Rendre le ministère protestant inutile ?

    Ce n’est qu’à la fin de l’ouvrage qu’apparaît le coeur du débat, dans un appendice composé vraisemblablement en 1826, quand l’opinion protestante commence à se déchirer autour du mouvement naissant du Réveil en France, tandis que sont publiés les mandements du pape Léon XII, traitant les productions des sociétés bibliques « d’Évangile du démon ». Jean-Louis Meynadier résume pertinemment ces dernières attaques dans l’expression « De nos jours, des dites bibliques travaillent à rendre le ministère protestant inutile2 ».
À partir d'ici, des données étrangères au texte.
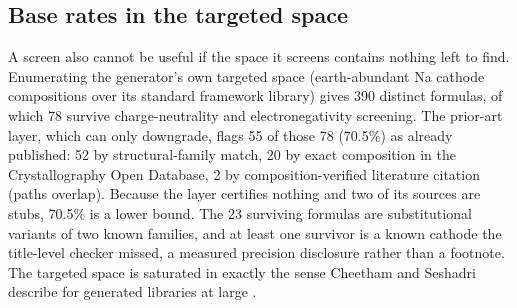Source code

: \documentclass[reprint,aps,prb,amsmath,amssymb,nofootinbib,longbibliography]{revtex4-2}
\begin{document}
\subsection{Base rates in the targeted space}
\label{sec:resultsB3}

A screen also cannot be useful if the space it screens contains nothing left
to find. Enumerating the generator's own targeted space (earth-abundant
Na cathode compositions over its standard framework library) gives 390
distinct formulas, of which 78 survive charge-neutrality and
electronegativity screening. The prior-art layer, which can only downgrade,
flags 55 of those 78 (70.5\%) as already published: 52 by structural-family
match, 20 by exact composition in the Crystallography Open Database, 2 by
composition-verified literature citation (paths overlap). Because the layer
certifies nothing and two of its sources are stubs, 70.5\% is a lower bound.
The 23 surviving formulas are substitutional variants of two known families,
and at least one survivor is a known cathode the title-level checker missed,
a measured precision disclosure rather than a footnote. The targeted space is
saturated in exactly the sense Cheetham and Seshadri describe for generated
libraries at large \cite{cheetham2024}.

\begin{table}[tb]
\caption{\label{tab:baserate}Prior-art base-rate probes. Top: the
generator's targeted earth-abundant Na space. Bottom: a pinned uniform
sample of the GNoME stable-materials release screened with the same layer,
and the staged triage funnel applied to the prior-art-absent remainder.
Flagged rates are lower bounds (the layer only downgrades); the GNoME
verified floor reflects a hand audit of the five flagged hits (3/5
confirmed). The stability disputes are a disagreement rate between two
models, not a correctness measure.}

\end{table}
\end{document}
    C’est fondamentalement, en effet, ce qui nourrit alors le ressentiment du clergé catholique comme d’un certain nombre de pasteurs libéraux protestants de l’époque contre les sociétés bibliques. Sans trop l’avouer au début, puis de plus en plus explicitement, ces ecclésiastiques sont arrivés à résumer le débat en un enjeu de pouvoir.

    Cet enjeu de pouvoir explique les réticences rencontrées ça et là par les collecteurs et les distributeurs bibliques de la part de quelques pasteurs qui revendiquaient pour eux le monopole de la vérité.

     Cette réalité a-t-elle changé aujourd’hui ? On me permettra d’évoquer un souvenir de jeunesse. Je me souviens d’un prédicateur qui exigeait de ses paroissiens de ne pas ouvrir une Bible pendant des homélies, soit disant pour ne pas se priver de l’oralité du texte qu’ils entendaient, et surtout de son commentaire. Je me suis aperçu ensuite que ce pasteur prenait en fait ses aises avec la version utilisée, non pas pour proposer une meilleure compréhension de l’original, mais pour appuyer des reconstructions a posteriori destinées à conforter ses propres théories…

    Luther, Reviens !

Jean-Yves Carluer

1J. L. Meynadier, Op. cit., p. 89.

2Cité d’après Le Mémorial catholique, t. II, p. 123.